The pain began approximately 6 months ago as an intermittent, dull, aching sensation localized to the midepigastrium. It characteristically occurred 2-3 hours after meals (postprandial pain) and was significantly relieved by food intake and antacids. He noticed that the pain consistently woke him from sleep at approximately 2 AM, lasting 30-60 minutes before subsiding (nocturnal pain - pathognomonic of duodenal ulcer). The pain was aggravated by coffee (3-4 cups/day), occasional alcohol, and aspirin. He described a rhythmic pattern of "pain - food - relief."

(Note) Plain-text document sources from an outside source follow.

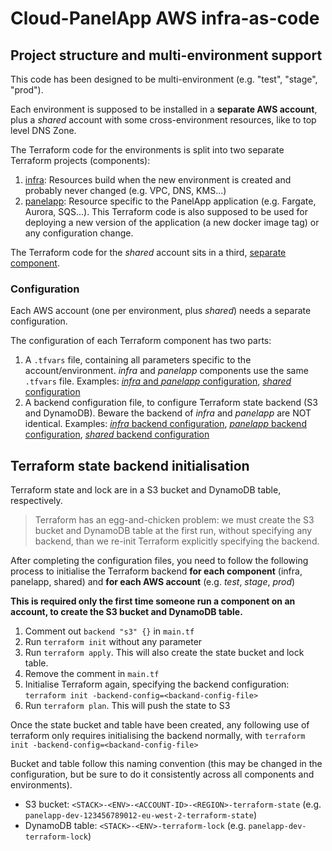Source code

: # Cloud-PanelApp AWS infra-as-code

## Project structure and multi-environment support

This code has been designed to be multi-environment (e.g. "test", "stage", "prod").

Each environment is supposed to be installed in a **separate AWS account**, plus a *shared* account with some 
cross-environment resources, like to top level DNS Zone.

The Terraform code for the environments is split into two separate Terraform projects (components):

1. [infra](terraform/infra): Resources build when the new environment is created and probably never changed (e.g. VPC, DNS, KMS...)
2. [panelapp](terraform/panelapp): Resource specific to the PanelApp application (e.g. Fargate, Aurora, SQS...).
    This Terraform code is also supposed to be used for deploying a new version of the application (a new docker image tag)
    or any configuration change.
    
The Terraform code for the *shared* account sits in a third, [separate component](terraform/shared).

### Configuration

Each AWS account (one per environment, plus *shared*) needs a separate configuration.

The configuration of each Terraform component has two parts:

1. A `.tfvars` file, containing all parameters specific to the account/environment.
    *infra* and *panelapp* components use the same `.tfvars` file.
    Examples:
    [*infra* and *panelapp* configuration](terraform/terraform-example.tfvars), 
    [*shared* configuration](terraform/shared/terraform-shared-example.tfvars)
2. A backend configuration file, to configure Terraform state backend (S3 and DynamoDB). Beware the backend of *infra* 
    and *panelapp* are NOT identical.
    Examples:
    [*infra* backend configuration](terraform/infra/backend-infra-example.conf),
    [*panelapp* backend configuration](terraform/panelapp/backend-panelapp-example.conf),
    [*shared* backend configuration](terraform/shared/backend-shared-example.conf)

## Terraform state backend initialisation

Terraform state and lock are in a S3 bucket and DynamoDB table, respectively.

> Terraform has an egg-and-chicken problem: we must create the S3 bucket and DynamoDB table at the first run,
> without specifying any backend, than we re-init Terraform explicitly specifying the backend.

After completing the configuration files, you need to follow the following process to initialise the Terraform backend
**for each component** (infra, panelapp, shared) and **for each AWS account** (e.g. *test*, *stage*, *prod*)


**This is required only the first time someone run a component on an account, to create the S3 bucket and DynamoDB table.**

1. Comment out  `backend "s3" {}` in `main.tf` 
2. Run `terraform init` without any parameter
3. Run `terraform apply`. This will also create the state bucket and lock table.
4. Remove the comment in `main.tf`
5. Initialise Terraform again, specifying the backend configuration:
    `terraform init -backend-config=<backand-config-file>` 
6. Run `terraform plan`. This will push the state to S3

Once the state bucket and table have been created, any following use of terraform only requires initialising the backend
normally, with  `terraform init -backend-config=<backand-config-file>` 

Bucket and table follow this naming convention (this may be changed in the configuration, but be sure to do it consistently 
across all components and environments).

* S3 bucket: `<STACK>-<ENV>-<ACCOUNT-ID>-<REGION>-terraform-state` (e.g. `panelapp-dev-123456789012-eu-west-2-terraform-state`)
* DynamoDB table: `<STACK>-<ENV>-terraform-lock` (e.g. `panelapp-dev-terraform-lock`)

Over the past 3 months, he developed heartburn (retrosternal burning), acid regurgitation, and occasional nausea, predominantly after meals and on lying down. These symptoms were partially relieved by over-the-counter antacids (Gelusil, Digene) which he was self-medicating with increasing frequency.
Two days prior to admission, he noticed his stools had become black and tarry (melena) with a characteristic offensive odor. He passed 2-3 such stools over 2 days. On the day of admission, he developed dizziness, palpitations, and generalized weakness, prompting his family to bring him to the hospital.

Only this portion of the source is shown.